Mercadier spoke from the window. On Eleanor’s instructions, he used English, a tongue which no one in Granada understood. ‘It’ll soon be dawn, my queen. Here they open the city gates at cock-crow. We must be gone within the hour.’

  ‘Will you come with me, Moor?’ asked Eleanor. ‘Will you do this thing for me?’

  Yussef raised a hand and indicated the sleeping town outside the window. ‘Here I am rich and respected. Learned men from Syria and Greece and Egypt brave the danger of the long sea voyage to travel here and talk with me. The emir consults me daily and gives praise to Allah for sending him such a vizier as myself. I have but to ask for a thing and my ruler sends men running to satisfy my whim, be it ice from the mountains to cool my drink in summer or a manuscript from Alexandria or far Cathay to quench my thirst for knowledge. He has given me slaves and servants and a house where my library is replete with all the knowledge of past ages. I am known from Marrakesh to the Ganges as Yussef el-Kebir, Joseph the Great. Yet if I come with you, o Queen, I shall be at best a servant and at worst a mere prisoner in your power.’

  ‘You are a prisoner here,’ retorted Eleanor. ‘The emir does not allow you to leave the city gates, for fear his enemies should snatch you away to make gold for them.’

  ‘A prisoner with honour,’ the Moor agreed.

  ‘I offer you more than honour, Yussef,’ she urged. ‘I offer you the freedom to join me in the greatest adventure the human mind can encompass. And if wealth matters to you, the treasure of Châlus is yours for helping me on my way. You have my word on it!’

  ‘Should I trust the word of a Christian and a woman at that?’

  ‘I’ll swear it on the Cross!’

  Yussef snorted his derision. ‘Melek Ric wore the Cross on both his chest and his back when he murdered the innocents at Acre.’

  ‘Perhaps I misjudged you, Moor,’ said Eleanor. ‘Perhaps you’re not the man to do what I ask. Perhaps indeed it can’t be done by any mortal man.’

  Yussef shook his head. ‘You appeal to my vanity. In truth, fame means little to me now. You offer me gold and jewels; I need them not.
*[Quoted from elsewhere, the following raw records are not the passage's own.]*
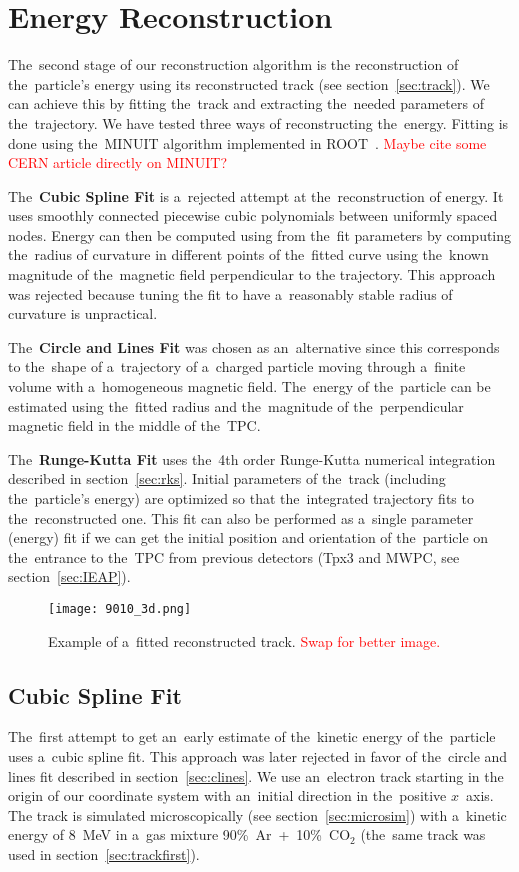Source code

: \chapter{Energy Reconstruction}
\label{sec:energy}
	The~second stage of our reconstruction algorithm is the reconstruction of the~particle's energy using its reconstructed track (see section~\ref{sec:track}). We can achieve this by fitting the~track and extracting the~needed parameters of the~trajectory. We have tested three ways of reconstructing the~energy. Fitting is done using the~MINUIT algorithm implemented in ROOT~\cite{ROOT}. \textcolor{red}{Maybe cite some CERN article directly on MINUIT?}
	
	The~\textbf{Cubic Spline Fit} is a~rejected attempt at the~reconstruction of energy. It uses smoothly connected piecewise cubic polynomials between uniformly spaced nodes. Energy can then be computed using from the~fit parameters by computing the~radius of curvature in different points of the~fitted curve using the~known magnitude of the~magnetic field perpendicular to the trajectory. This approach was rejected because tuning the fit to have a~reasonably stable radius of curvature is unpractical.
	
	The~\textbf{Circle and Lines Fit} was chosen as an~alternative since this corresponds to the~shape of a~trajectory of a~charged particle moving through a~finite volume with a~homogeneous magnetic field. The~energy of the~particle can be estimated using the~fitted radius and the~magnitude of the~perpendicular magnetic field in the middle of the~\ac{TPC}.
	
	The~\textbf{Runge-Kutta Fit} uses the~4th order Runge-Kutta numerical integration described in section~\ref{sec:rks}. Initial parameters of the~track (including the~particle's energy) are optimized so that the~integrated trajectory fits to the~reconstructed one. This fit can also be performed as a~single parameter (energy) fit if we can get the initial position and orientation of the~particle on the~entrance to the~\ac{TPC} from previous detectors (\ac{Tpx3} and \ac{MWPC}, see section~\ref{sec:IEAP}).
	
	\begin{figure}
		\centering
		\texttt{[image: 9010\_3d.png]}
		\caption{Example of a~fitted reconstructed track. \textcolor{red}{Swap for better image.}}
		\label{fig:90103d}
	\end{figure}
	
	\section{Cubic Spline Fit}
		The~first attempt to get an~early estimate of the~kinetic energy of the~particle uses a~cubic spline fit. This approach was later rejected in favor of the~circle and lines fit described in section~\ref{sec:clines}. We use an~electron track starting in the origin of our coordinate system with an~initial direction in the~positive $x$~axis. The track is simulated microscopically (see section~\ref{sec:microsim}) with a~kinetic energy of 8~MeV in a~gas mixture 90\%~Ar~+~10\%~CO$_2$ (the~same track was used in section~\ref{sec:trackfirst}).
				
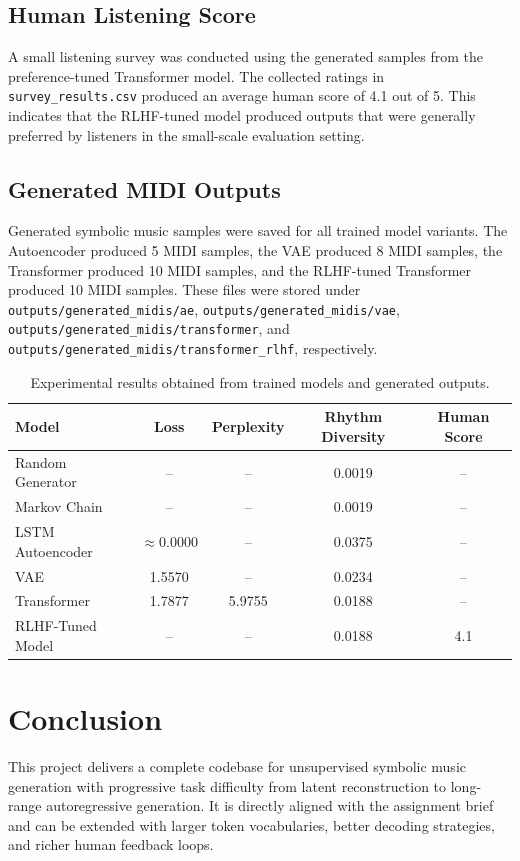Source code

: \documentclass[11pt]{article}
\begin{document}
\subsection{Human Listening Score}
A small listening survey was conducted using the generated samples from the preference-tuned Transformer model. The collected ratings in \texttt{survey\_results.csv} produced an average human score of 4.1 out of 5. This indicates that the RLHF-tuned model produced outputs that were generally preferred by listeners in the small-scale evaluation setting.

\subsection{Generated MIDI Outputs}
Generated symbolic music samples were saved for all trained model variants. The Autoencoder produced 5 MIDI samples, the VAE produced 8 MIDI samples, the Transformer produced 10 MIDI samples, and the RLHF-tuned Transformer produced 10 MIDI samples. These files were stored under \texttt{outputs/generated\_midis/ae}, \texttt{outputs/generated\_midis/vae}, \texttt{outputs/generated\_midis/transformer}, and \texttt{outputs/generated\_midis/transformer\_rlhf}, respectively.

\begin{table}[h!]
\centering
\begin{tabular}{lcccc}
\toprule
Model & Loss & Perplexity & Rhythm Diversity & Human Score \\
\midrule
Random Generator & -- & -- & 0.0019 & -- \\
Markov Chain & -- & -- & 0.0019 & -- \\
LSTM Autoencoder & $\approx 0.0000$ & -- & 0.0375 & -- \\
VAE & 1.5570 & -- & 0.0234 & -- \\
Transformer & 1.7877 & 5.9755 & 0.0188 & -- \\
RLHF-Tuned Model & -- & -- & 0.0188 & 4.1 \\
\bottomrule
\end{tabular}
\caption{Experimental results obtained from trained models and generated outputs.}
\label{tab:final_results}
\end{table}

\section{Conclusion}
This project delivers a complete codebase for unsupervised symbolic music generation with progressive task difficulty from latent reconstruction to long-range autoregressive generation. It is directly aligned with the assignment brief and can be extended with larger token vocabularies, better decoding strategies, and richer human feedback loops.



\end{document}

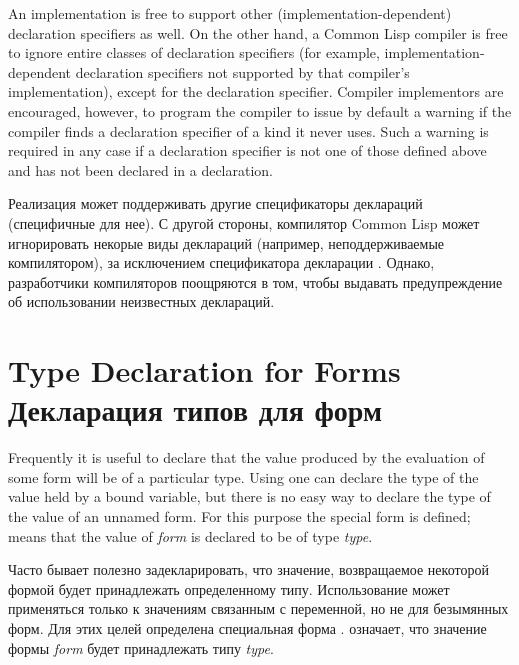 An implementation is free to support other (implementation-dependent)
declaration specifiers as well.
On the other hand, a Common Lisp compiler is free to
ignore entire classes of declaration specifiers (for example,
implementation-dependent declaration specifiers
not supported by that compiler's
implementation), except for the  declaration specifier.
Compiler implementors are encouraged, however, to
program the compiler to issue by default a warning if the compiler finds
a declaration specifier of a kind it never uses.  Such a warning is required
in any case
if a declaration specifier is not one of those defined above and has not been
declared in a  declaration.

Реализация может поддерживать другие спецификаторы деклараций (специфичные для
нее).
С другой стороны, компилятор Common Lisp может игнорировать некорые виды
деклараций (например, неподдерживаемые компилятором), за исключением
спецификатора декларации .
Однако, разработчики компиляторов поощряются в том, чтобы выдавать
предупреждение об использовании неизвестных деклараций.

\section{Type Declaration for Forms Декларация типов для форм}

Frequently it is useful to declare that the value produced
by the evaluation of some form will be of a particular type.
Using  one can declare the type of the value
held by a bound variable, but there is no easy way to declare
the type of the value of an unnamed form.  For this purpose the 
special form is defined;  means
that the value of \emph{form} is declared to be of type \emph{type}.

Часто бывает полезно задекларировать, что значение, возвращаемое некоторой
формой будет принадлежать определенному типу.
Использование  может применяться только к значениям связанным с
переменной, но не для безымянных форм. Для этих целей определена специальная
форма .   означает, что значение
формы \emph{form} будет принадлежать типу \emph{type}.

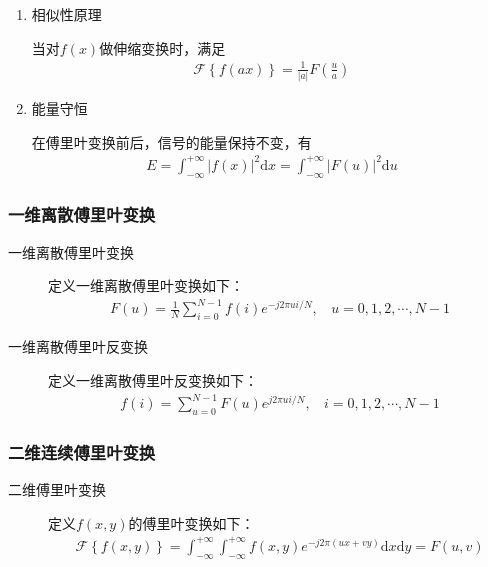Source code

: \documentclass{hitreport}
\begin{document}
\begin{enumerate}
\item 相似性原理

当对$f\left(x\right)$做伸缩变换时，满足
\begin{align}
\mathscr{F} \left\{f\left(ax\right)\right\} = \frac{1}{\lvert a \rvert}F\left(\frac{u}{a}\right)
\end{align}

\item 能量守恒

在傅里叶变换前后，信号的能量保持不变，有
\begin{align}
E=\int_{-\infty}^{+\infty}{\lvert f\left(x\right) \rvert^{2}\mathrm{d}x} = \int_{-\infty}^{+\infty}{\lvert F\left(u\right) \rvert^{2}\mathrm{d}u}
\end{align}
\end{enumerate}

\subsubsection{一维离散傅里叶变换}

\begin{description}
\item[一维离散傅里叶变换] 

定义一维离散傅里叶变换如下：
\begin{align}
F\left(u\right) = \frac{1}{N}\sum_{i=0}^{N-1}{f\left(i\right)e^{\left. -j2\pi ui / N \right.}},\ \ \ \ u=0,1,2,\cdots,N-1
\end{align}
\end{description}
\begin{description}
\item[一维离散傅里叶反变换] 

定义一维离散傅里叶反变换如下：
\begin{align}
f\left(i\right) = \sum_{u=0}^{N-1}{F\left(u\right)e^{\left. j2\pi ui / N \right.}},\ \ \ \ i=0,1,2,\cdots,N-1
\end{align}
\end{description}



\subsubsection{二维连续傅里叶变换}

\begin{description}
\item[二维傅里叶变换] 
定义$f\left(x,y\right)$的傅里叶变换如下：
\begin{align}
\mathscr{F} \left\{f\left(x,y\right)\right\} = \int_{-\infty}^{+\infty}\int_{-\infty}^{+\infty}{f\left(x,y\right)e^{-j2\pi \left(ux+vy\right)} \mathrm{d}x\mathrm{d}y} = F\left(u,v\right)
\end{align}
\end{description}
\end{document}
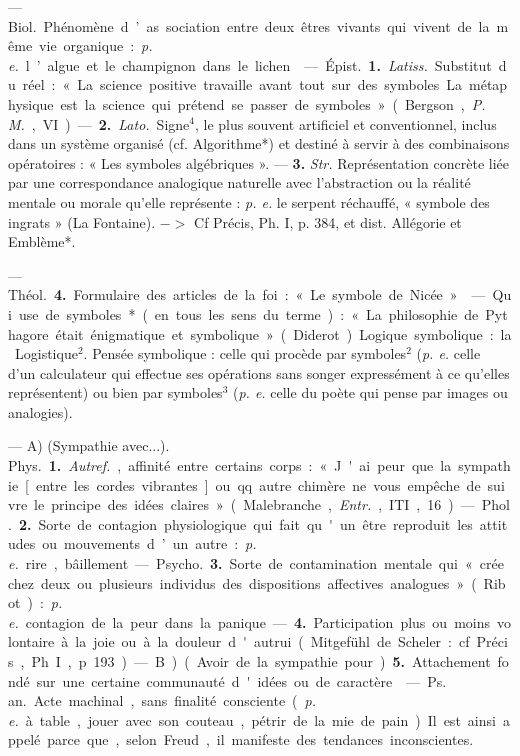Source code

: \begin{itemize}[leftmargin=1cm, label=, itemsep=1pt]
 — \si{Biol.} Phénomène d’as
sociation entre deux êtres vivants
qui vivent de la même vie organique :
{\it p. e.} l’algue et le champignon dans
le lichen.

 — \si{Épist.} {\bf 1.} {\it Latiss.} Substitut
du réel : « La science positive travaille avant tout sur des symboles...
La métaphysique est la science qui
prétend se passer de symboles »
(Bergson, {\it P. M.}, VI). — {\bf 2.} {\it Lato.}
Signe$^4$, le plus souvent artificiel et
conventionnel, inclus dans un système organisé (cf. Algorithme*) et
destiné à servir à des combinaisons
opératoires : « Les symboles algébriques ». — {\bf 3.} {\it Str.} Représentation
concrète liée par une correspondance analogique naturelle avec
l’abstraction ou la réalité mentale
ou morale qu’elle représente : {\it p. e.} le
serpent réchauffé, « symbole des
ingrats » (La Fontaine). $->$ Cf
Précis, Ph. I, p. 384, et dist. Allégorie et Emblème*.

— \si{Théol.} {\bf 4.} Formulaire des articles de la foi : « Le symbole de
Nicée ».

 — Qui use de symboles*
(en tous les sens du terme) : « La
philosophie de Pythagore était énigmatique et symbolique » (Diderot).
Logique symbolique : la Logistique$^2$.
Pensée symbolique : celle qui procède
par symboles$^2$ ({\it p. e.} celle d’un calculateur
qui effectue ses opérations
sans songer expressément à ce
qu’elles représentent) ou bien par
symboles$^3$ ({\it p. e.} celle du poète qui
pense par images ou analogies).

 — A) (Sympathie avec...).
\si{Phys.} {\bf 1.} {\it Autref.}, affinité entre certains corps : « J'ai peur que la sympathie [entre les cordes vibrantes]
ou qq. autre chimère ne vous empêche de suivre le principe des idées
claires » (Malebranche, {\it Entr.}, ITI,
16). — \si{Phol.} {\bf 2.} Sorte de contagion
physiologique qui fait qu'un être
reproduit les attitudes ou mouvements d’un autre : {\it p. e.} rire, bâillement. — \si{Psycho.} {\bf 3.} Sorte de contamination mentale qui « crée chez
deux ou plusieurs individus des
dispositions affectives analogues »
(Ribot) : {\it p. e.} contagion de la peur
dans la panique. — {\bf 4.} Participation
plus ou moins volontaire à la joie ou
à la douleur d'autrui (Mitgefühl de
Scheler : cf. Précis, Ph. I, p. 193).

— B) (Avoir de la sympathie
pour...). {\bf 5.} Attachement fondé sur
une certaine communauté d'idées
ou de caractère.

 — \si{Ps. an.}
Acte machinal, sans finalité consciente ({\it p. e.} à table, jouer avec son
couteau, pétrir de la mie de pain).
Il est ainsi appelé parce que, selon
Freud, il manifeste des tendances
inconscientes.


\end{itemize}
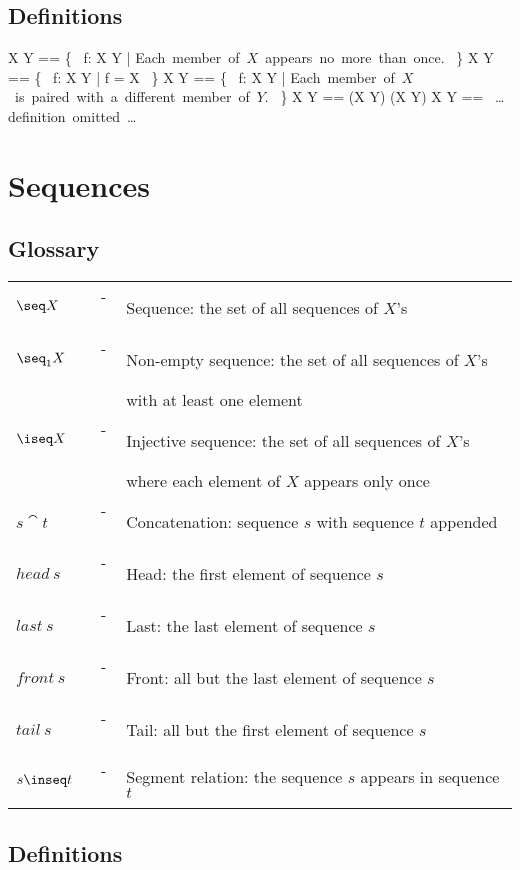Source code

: \subsection*{Definitions}

\begin{zed}
 X \pfun Y == \{~ f: X \rel Y | \mbox{Each member of $X$ appears no more than once.} ~\}
\also
 X \fun Y == \{~ f: X \pfun Y | \dom f = X ~\}
\also
 X \pinj Y == \{~ f: X \pfun Y | \mbox{Each member of $X$ is paired with a different member of $Y$.} ~\}
\also
 X \inj Y == (X \pinj Y) \cap (X \fun Y)
\also
 X \bij Y == \mbox{ \dots definition omitted \dots }
\end{zed}

\newpage

\section*{Sequences}

\subsection*{Glossary}

\begin{tabular}{l c l}
$\seq X$ & ~-~ & Sequence: the set of all sequences of $X$'s \\
$\seq_1 X$ & ~-~ & Non-empty sequence: the set of all sequences of $X$'s \\
	&  & with at least one element \\
$\iseq X$ & ~-~ & Injective sequence: the set of all sequences of $X$'s \\
	&  & where each element of $X$ appears only once \\
$s \cat t$ & ~-~ & Concatenation: sequence $s$ with sequence $t$ appended \\
$head~s$ & ~-~ & Head: the first element of sequence $s$ \\
$last~s$ & ~-~ & Last: the last element of sequence $s$ \\
$front~s$ & ~-~ & Front: all but the last element of sequence $s$ \\
$tail~s$ & ~-~ & Tail: all but the first element of sequence $s$ \\
$s \inseq t$ & ~-~ & Segment relation: the sequence $s$ appears in sequence $t$
\end{tabular}

\subsection*{Definitions}

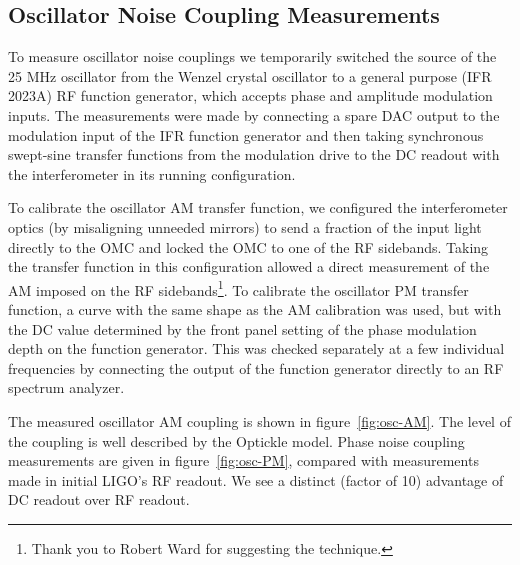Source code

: \subsection{Oscillator Noise Coupling Measurements}

To measure oscillator noise couplings we temporarily switched the
source of the 25 MHz oscillator from the Wenzel crystal oscillator to
a general purpose (IFR 2023A) RF function generator, which accepts
phase and amplitude modulation inputs.  The measurements were made by
connecting a spare DAC output to the modulation input of the IFR
function generator and then taking synchronous swept-sine transfer
functions from the modulation drive to the DC readout with the
interferometer in its running configuration.

To calibrate the oscillator AM transfer function, we configured the
interferometer optics (by misaligning unneeded mirrors) to send a
fraction of the input light directly to the OMC and locked the OMC to
one of the RF sidebands.  Taking the transfer function in this
configuration allowed a direct measurement of the AM imposed on the RF
sidebands\footnote{Thank you to Robert Ward for suggesting the
  technique.}.  To calibrate the oscillator PM transfer function, a
curve with the same shape as the AM calibration was used, but with the
DC value determined by the front panel setting of the phase modulation
depth on the function generator.  This was checked separately at a few
individual frequencies by connecting the output of the function
generator directly to an RF spectrum analyzer.

The measured oscillator AM coupling is shown in
figure~\ref{fig:osc-AM}.  The level of the coupling is well described
by the Optickle model.  Phase noise coupling measurements are given in
figure~\ref{fig:osc-PM}, compared with measurements made in initial
LIGO's RF readout\cite{Smith2005Oscillator}.  We see a distinct
(factor of 10) advantage of DC readout over RF readout.

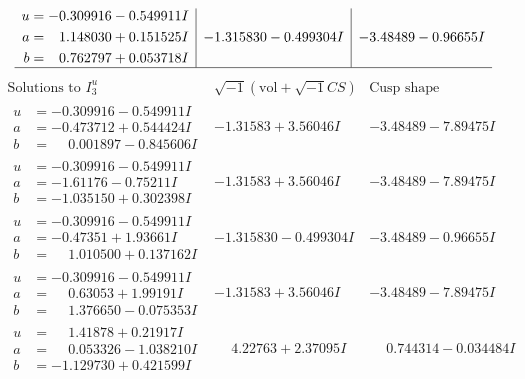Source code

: \documentclass[1p]{elsarticle_modified}
\theoremstyle{definition}
\newcommand{\I}{\sqrt{-1}}
\begin{document}
$$\begin{array}{c|c|c}
\begin{aligned}
u &= -0.309916 - 0.549911 I \\
a &= \phantom{-}1.148030 + 0.151525 I \\
b &= \phantom{-}0.762797 + 0.053718 I\end{aligned}
 & -1.315830 - 0.499304 I & -3.48489 - 0.96655 I\\
 \hline 
 \end{array}$$\newpage$$\begin{array}{c|c|c}  
\text{Solutions to }I^u_{3}& \I (\text{vol} + \sqrt{-1}CS) & \text{Cusp shape}\\
 \hline 
\begin{aligned}
u &= -0.309916 - 0.549911 I \\
a &= -0.473712 + 0.544424 I \\
b &= \phantom{-}0.001897 - 0.845606 I\end{aligned}
 & -1.31583 + 3.56046 I & -3.48489 - 7.89475 I \\ \hline\begin{aligned}
u &= -0.309916 - 0.549911 I \\
a &= -1.61176 - 0.75211 I \\
b &= -1.035150 + 0.302398 I\end{aligned}
 & -1.31583 + 3.56046 I & -3.48489 - 7.89475 I \\ \hline\begin{aligned}
u &= -0.309916 - 0.549911 I \\
a &= -0.47351 + 1.93661 I \\
b &= \phantom{-}1.010500 + 0.137162 I\end{aligned}
 & -1.315830 - 0.499304 I & -3.48489 - 0.96655 I \\ \hline\begin{aligned}
u &= -0.309916 - 0.549911 I \\
a &= \phantom{-}0.63053 + 1.99191 I \\
b &= \phantom{-}1.376650 - 0.075353 I\end{aligned}
 & -1.31583 + 3.56046 I & -3.48489 - 7.89475 I \\ \hline\begin{aligned}
u &= \phantom{-}1.41878 + 0.21917 I \\
a &= \phantom{-}0.053326 - 1.038210 I \\
b &= -1.129730 + 0.421599 I\end{aligned}
 & \phantom{-}4.22763 + 2.37095 I & \phantom{-}0.744314 - 0.034484 I \\ \hline\begin{aligned}

\end{aligned}
\end{array}$$
\end{document}
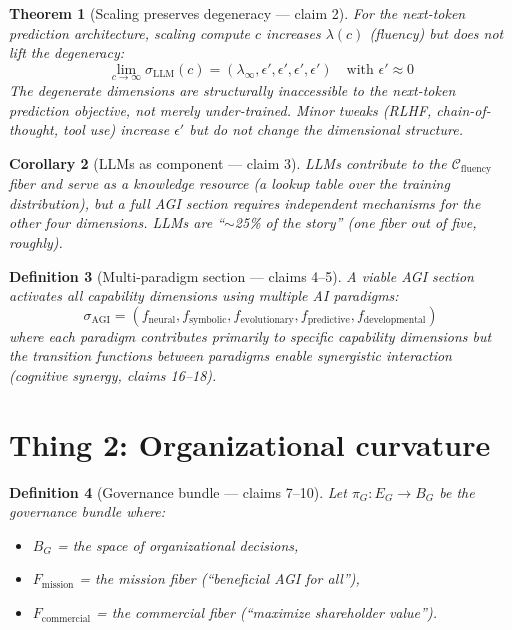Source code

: \documentclass[11pt,a4paper]{article}
\newtheorem{definition}{Definition}[section]
\newtheorem{theorem}[definition]{Theorem}
\newtheorem{corollary}[definition]{Corollary}
\begin{document}
\begin{theorem}[Scaling preserves degeneracy --- claim 2]
\label{thm:scaling}
For the next-token prediction architecture, scaling compute $c$ increases
$\lambda(c)$ (fluency) but does not lift the degeneracy:
\[
  \lim_{c \to \infty} \sigma_{\text{LLM}}(c) =
  (\lambda_\infty, \epsilon', \epsilon', \epsilon', \epsilon')
  \quad \text{with } \epsilon' \approx 0
\]
The degenerate dimensions are structurally inaccessible to the
next-token prediction objective, not merely under-trained. Minor
tweaks (RLHF, chain-of-thought, tool use) increase $\epsilon'$ but
do not change the dimensional structure.
\end{theorem}

\begin{corollary}[LLMs as component --- claim 3]
LLMs contribute to the $\mathcal{C}_{\text{fluency}}$ fiber and serve
as a knowledge resource (a lookup table over the training distribution),
but a full AGI section requires independent mechanisms for the other
four dimensions. LLMs are ``$\sim$25\% of the story'' (one fiber out of
five, roughly).
\end{corollary}

\begin{definition}[Multi-paradigm section --- claims 4--5]
\label{def:multi}
A viable AGI section activates all capability dimensions using multiple
AI paradigms:
\[
  \sigma_{\text{AGI}} = (f_{\text{neural}}, f_{\text{symbolic}},
    f_{\text{evolutionary}}, f_{\text{predictive}}, f_{\text{developmental}})
\]
where each paradigm contributes primarily to specific capability dimensions
but the transition functions between paradigms enable synergistic
interaction (cognitive synergy, claims 16--18).
\end{definition}

\section{Thing 2: Organizational curvature}
\label{sec:thing2}

\begin{definition}[Governance bundle --- claims 7--10]
\label{def:gov-bundle}
Let $\pi_G : E_G \to B_G$ be the governance bundle where:
\begin{itemize}
\item $B_G$ = the space of organizational decisions,
\item $F_{\text{mission}}$ = the mission fiber (``beneficial AGI for all''),
\item $F_{\text{commercial}}$ = the commercial fiber (``maximize shareholder
  value'').
\end{itemize}
\end{definition}
\end{document}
Yet my cupidity for knowledge grows greater as my years advance. I’ll come with you to your kingdom in the north. Together we shall find out there whether a spirit as strong as yours may survive the torment of limbo and return to walk this earth in a second flesh.’

  Chapter 10

  Merlin had not smoked for years. He lay on the bed, halfway through a packet of Spanish cigarettes and a bottle of cheap Spanish brandy. The sight of Jay in the restaurant opposite the parador had triggered in him the most violent rage he had known for years. She had been sitting sideways to the window, gazing intently at Kreuz and visibly hanging on to every word he said. Merlin had wanted to wrench the door open, grab Kreuz by the neck and strangle him. The urge had been so strong that he found himself standing in the street, literally quivering with anger and smashing his fist into the wall beneath a street lamp again and again until the pain brought back his self-control.

  The moment of pure blood-lust raked up from his memory banks all the incidents in his life that he most hated, when from some layer deep within his subconscious arose a spectre of violence that clouded all normal judgement and feeling, leaving him – only the Vikings had a word for it – berserk. In the memory buried deepest of all, at My Lai, mowing down the screaming, weeping, pleading villagers crouched over their children in a hopeless attempt to block the bullets with their own bodies, everything had happened in a haze of dope and grief for buddies blown away or maimed for life by the same villagers or people just like them. The whole mindless four-hour tragedy had been like a diabolical Sunday school outing when a group of over-stretched kids went on the rampage. There had been no hatred for their individual victims like the boiling fury that had made him want to kill Kreuz with his bare hands.

  Now that the fury had simmered down, Merlin rationalised his mood as partly anger at himself for spoiling the very special relationship with Jay in the same way that he had spoiled all the other relationships of his life, even to the point of using the same script. Each time, there had been a plane to catch or a rendezvous to keep in some sordid bar when he should have been taking the time to be what Matty Perelmann called a mensch – a human being instead of a news-gathering machine.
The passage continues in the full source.